Interpreting some unlikely results.
#1
G'day.

So, I got a bunch of hashes. I ran them few a few hundred million words with no success. After brute-forcing with a mask of ?1?1?1?1?1?1 and a charset of ?l?d?u

Then I get:
Code:
Status.......: Cracked
Input.Mode...: Mask (?1?1?1?1?1?1)
Hash.Type....: MD5
Time.Running.: 2 mins, 56 secs
Time.Util....: 176879.6ms/4584.3ms Real/CPU, 2.7% idle
Speed........:   320.9M c/s Real,   340.8M c/s GPU
Recovered....: 451/451 Digests, 1/1 Salts
Progress.....: 56759746560/56800235584 (99.93%)
Rejected.....: 0/56759746560 (0.00%)
HW.Monitor.#1:  0% GPU, 79c Temp

The passwords look pseudo-random, and not like something a human would choose. I could understand an organization using forced passwords.
If I MD5 the passwords, it gives the hash, so it appears as though I guessed the exact password scheme for this group of passwords. I find this all unlikely.

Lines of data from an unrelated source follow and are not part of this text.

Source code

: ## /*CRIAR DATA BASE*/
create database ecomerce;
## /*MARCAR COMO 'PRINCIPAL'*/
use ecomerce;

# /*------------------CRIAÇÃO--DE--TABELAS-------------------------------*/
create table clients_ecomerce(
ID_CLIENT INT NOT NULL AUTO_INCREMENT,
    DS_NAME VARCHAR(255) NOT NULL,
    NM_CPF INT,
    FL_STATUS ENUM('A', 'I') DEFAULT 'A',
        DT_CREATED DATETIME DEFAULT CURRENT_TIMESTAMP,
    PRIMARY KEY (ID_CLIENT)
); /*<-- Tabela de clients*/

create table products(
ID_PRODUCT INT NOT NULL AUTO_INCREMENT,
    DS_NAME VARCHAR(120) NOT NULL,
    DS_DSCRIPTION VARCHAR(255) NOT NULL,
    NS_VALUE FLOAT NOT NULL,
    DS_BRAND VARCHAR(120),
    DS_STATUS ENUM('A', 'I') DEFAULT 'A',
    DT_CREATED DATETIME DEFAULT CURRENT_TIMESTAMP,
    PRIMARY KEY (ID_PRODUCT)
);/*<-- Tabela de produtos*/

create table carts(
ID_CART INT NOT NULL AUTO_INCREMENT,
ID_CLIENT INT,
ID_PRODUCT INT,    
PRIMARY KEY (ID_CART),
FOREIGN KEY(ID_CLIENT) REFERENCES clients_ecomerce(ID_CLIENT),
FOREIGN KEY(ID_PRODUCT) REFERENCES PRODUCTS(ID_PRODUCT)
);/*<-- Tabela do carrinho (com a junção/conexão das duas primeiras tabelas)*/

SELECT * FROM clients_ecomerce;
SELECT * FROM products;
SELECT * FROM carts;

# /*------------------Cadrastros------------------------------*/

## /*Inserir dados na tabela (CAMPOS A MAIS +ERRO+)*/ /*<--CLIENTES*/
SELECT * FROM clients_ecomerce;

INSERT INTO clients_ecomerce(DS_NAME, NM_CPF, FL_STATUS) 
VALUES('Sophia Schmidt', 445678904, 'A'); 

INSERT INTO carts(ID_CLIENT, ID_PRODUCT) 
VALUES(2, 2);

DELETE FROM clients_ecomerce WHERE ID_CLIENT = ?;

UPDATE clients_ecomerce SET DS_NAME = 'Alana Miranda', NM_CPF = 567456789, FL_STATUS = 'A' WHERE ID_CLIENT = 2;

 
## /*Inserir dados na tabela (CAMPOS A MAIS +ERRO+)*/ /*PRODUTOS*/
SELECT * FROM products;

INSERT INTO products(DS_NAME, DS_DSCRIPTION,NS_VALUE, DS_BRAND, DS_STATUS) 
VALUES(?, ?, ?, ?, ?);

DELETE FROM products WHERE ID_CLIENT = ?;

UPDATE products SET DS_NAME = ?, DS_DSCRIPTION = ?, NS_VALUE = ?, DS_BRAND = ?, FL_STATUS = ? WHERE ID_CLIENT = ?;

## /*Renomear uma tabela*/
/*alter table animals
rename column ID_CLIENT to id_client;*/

Is it possible the hashes use a different algorithm which would give useless, but accurate results when decrypted with the incorrect algorithm. I think this is probably obtuse, but I'm trying to disprove the results.

Thanks.
#2
So...

You used the MD5 algorithm cracking, it found plains that, when hashed, lead to the original hash you were testing?

I think the tool is working fine.

It's HIGHLY unlikely that another hash algorithm would generate valid MD5s for a password-ish sequence of bytes.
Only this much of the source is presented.